◆ Your goal:
Set down exactly, from the records below, the line with "居然在這些論壇中還有一個是關于遊戲的。裏面正在討論的是一個如何幫助別" through the line with "有機會保留一下自己的小動作，比如阿瓦登剛才在公共汽車上就偷偷地寫了TITLE五", and nothing else.
Segment Start: Input data
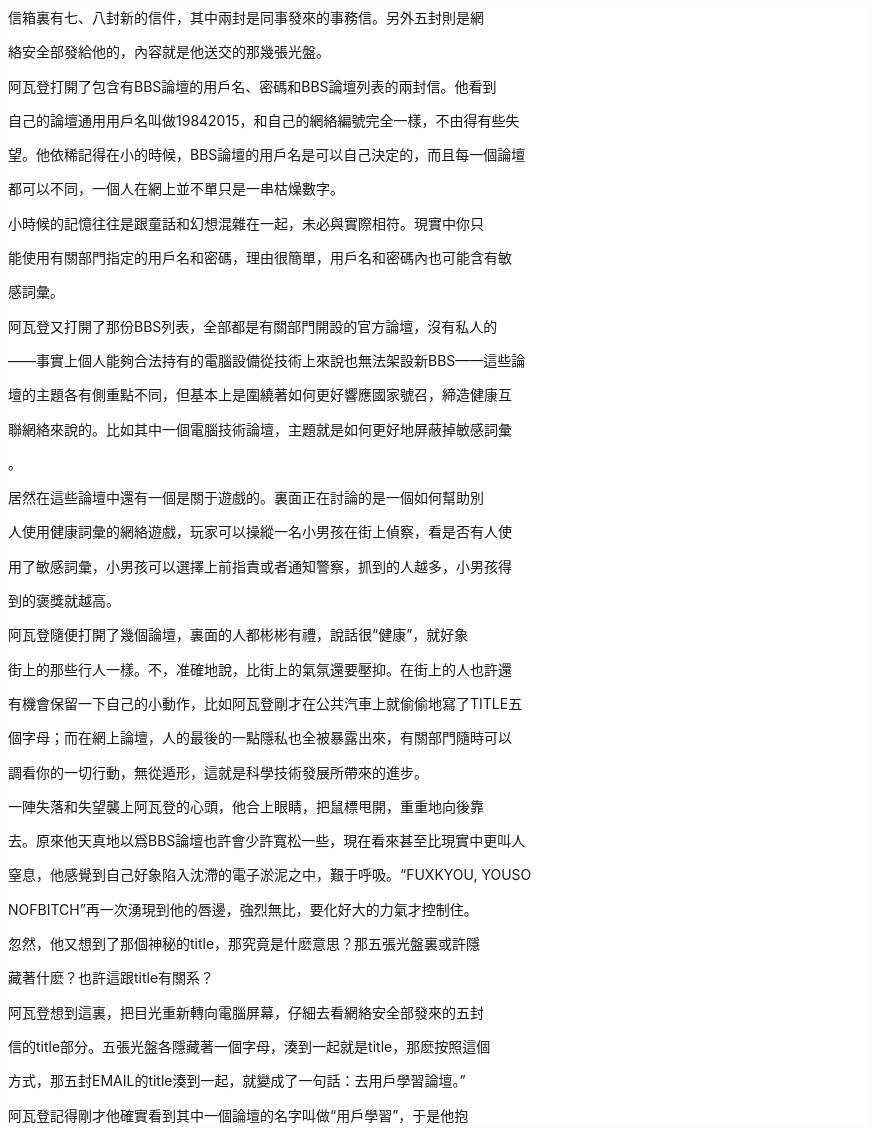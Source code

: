 信箱裏有七、八封新的信件，其中兩封是同事發來的事務信。另外五封則是網 

絡安全部發給他的，內容就是他送交的那幾張光盤。 

阿瓦登打開了包含有BBS論壇的用戶名、密碼和BBS論壇列表的兩封信。他看到 

自己的論壇通用用戶名叫做19842015，和自己的網絡編號完全一樣，不由得有些失 

望。他依稀記得在小的時候，BBS論壇的用戶名是可以自己決定的，而且每一個論壇 

都可以不同，一個人在網上並不單只是一串枯燥數字。 

小時候的記憶往往是跟童話和幻想混雜在一起，未必與實際相符。現實中你只 

能使用有關部門指定的用戶名和密碼，理由很簡單，用戶名和密碼內也可能含有敏 

感詞彙。 

阿瓦登又打開了那份BBS列表，全部都是有關部門開設的官方論壇，沒有私人的 

——事實上個人能夠合法持有的電腦設備從技術上來說也無法架設新BBS——這些論 

壇的主題各有側重點不同，但基本上是圍繞著如何更好響應國家號召，締造健康互 

聯網絡來說的。比如其中一個電腦技術論壇，主題就是如何更好地屏蔽掉敏感詞彙 

。 

居然在這些論壇中還有一個是關于遊戲的。裏面正在討論的是一個如何幫助別 

人使用健康詞彙的網絡遊戲，玩家可以操縱一名小男孩在街上偵察，看是否有人使 

用了敏感詞彙，小男孩可以選擇上前指責或者通知警察，抓到的人越多，小男孩得 

到的褒獎就越高。 

阿瓦登隨便打開了幾個論壇，裏面的人都彬彬有禮，說話很“健康”，就好象 

街上的那些行人一樣。不，准確地說，比街上的氣氛還要壓抑。在街上的人也許還 

有機會保留一下自己的小動作，比如阿瓦登剛才在公共汽車上就偷偷地寫了TITLE五 

個字母；而在網上論壇，人的最後的一點隱私也全被暴露出來，有關部門隨時可以 

調看你的一切行動，無從遁形，這就是科學技術發展所帶來的進步。 

一陣失落和失望襲上阿瓦登的心頭，他合上眼睛，把鼠標甩開，重重地向後靠 

去。原來他天真地以爲BBS論壇也許會少許寬松一些，現在看來甚至比現實中更叫人 

窒息，他感覺到自己好象陷入沈滯的電子淤泥之中，艱于呼吸。“FUXKYOU, YOUSO 

NOFBITCH”再一次湧現到他的唇邊，強烈無比，要化好大的力氣才控制住。 

忽然，他又想到了那個神秘的title，那究竟是什麽意思？那五張光盤裏或許隱 

藏著什麽？也許這跟title有關系？ 

阿瓦登想到這裏，把目光重新轉向電腦屏幕，仔細去看網絡安全部發來的五封 

信的title部分。五張光盤各隱藏著一個字母，湊到一起就是title，那麽按照這個 

方式，那五封EMAIL的title湊到一起，就變成了一句話：去用戶學習論壇。” 

阿瓦登記得剛才他確實看到其中一個論壇的名字叫做“用戶學習”，于是他抱 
Segment End: Input data
◆ Answer space:
居然在這些論壇中還有一個是關于遊戲的。裏面正在討論的是一個如何幫助別 

人使用健康詞彙的網絡遊戲，玩家可以操縱一名小男孩在街上偵察，看是否有人使 

用了敏感詞彙，小男孩可以選擇上前指責或者通知警察，抓到的人越多，小男孩得 

到的褒獎就越高。 

阿瓦登隨便打開了幾個論壇，裏面的人都彬彬有禮，說話很“健康”，就好象 

街上的那些行人一樣。不，准確地說，比街上的氣氛還要壓抑。在街上的人也許還 

有機會保留一下自己的小動作，比如阿瓦登剛才在公共汽車上就偷偷地寫了TITLE五 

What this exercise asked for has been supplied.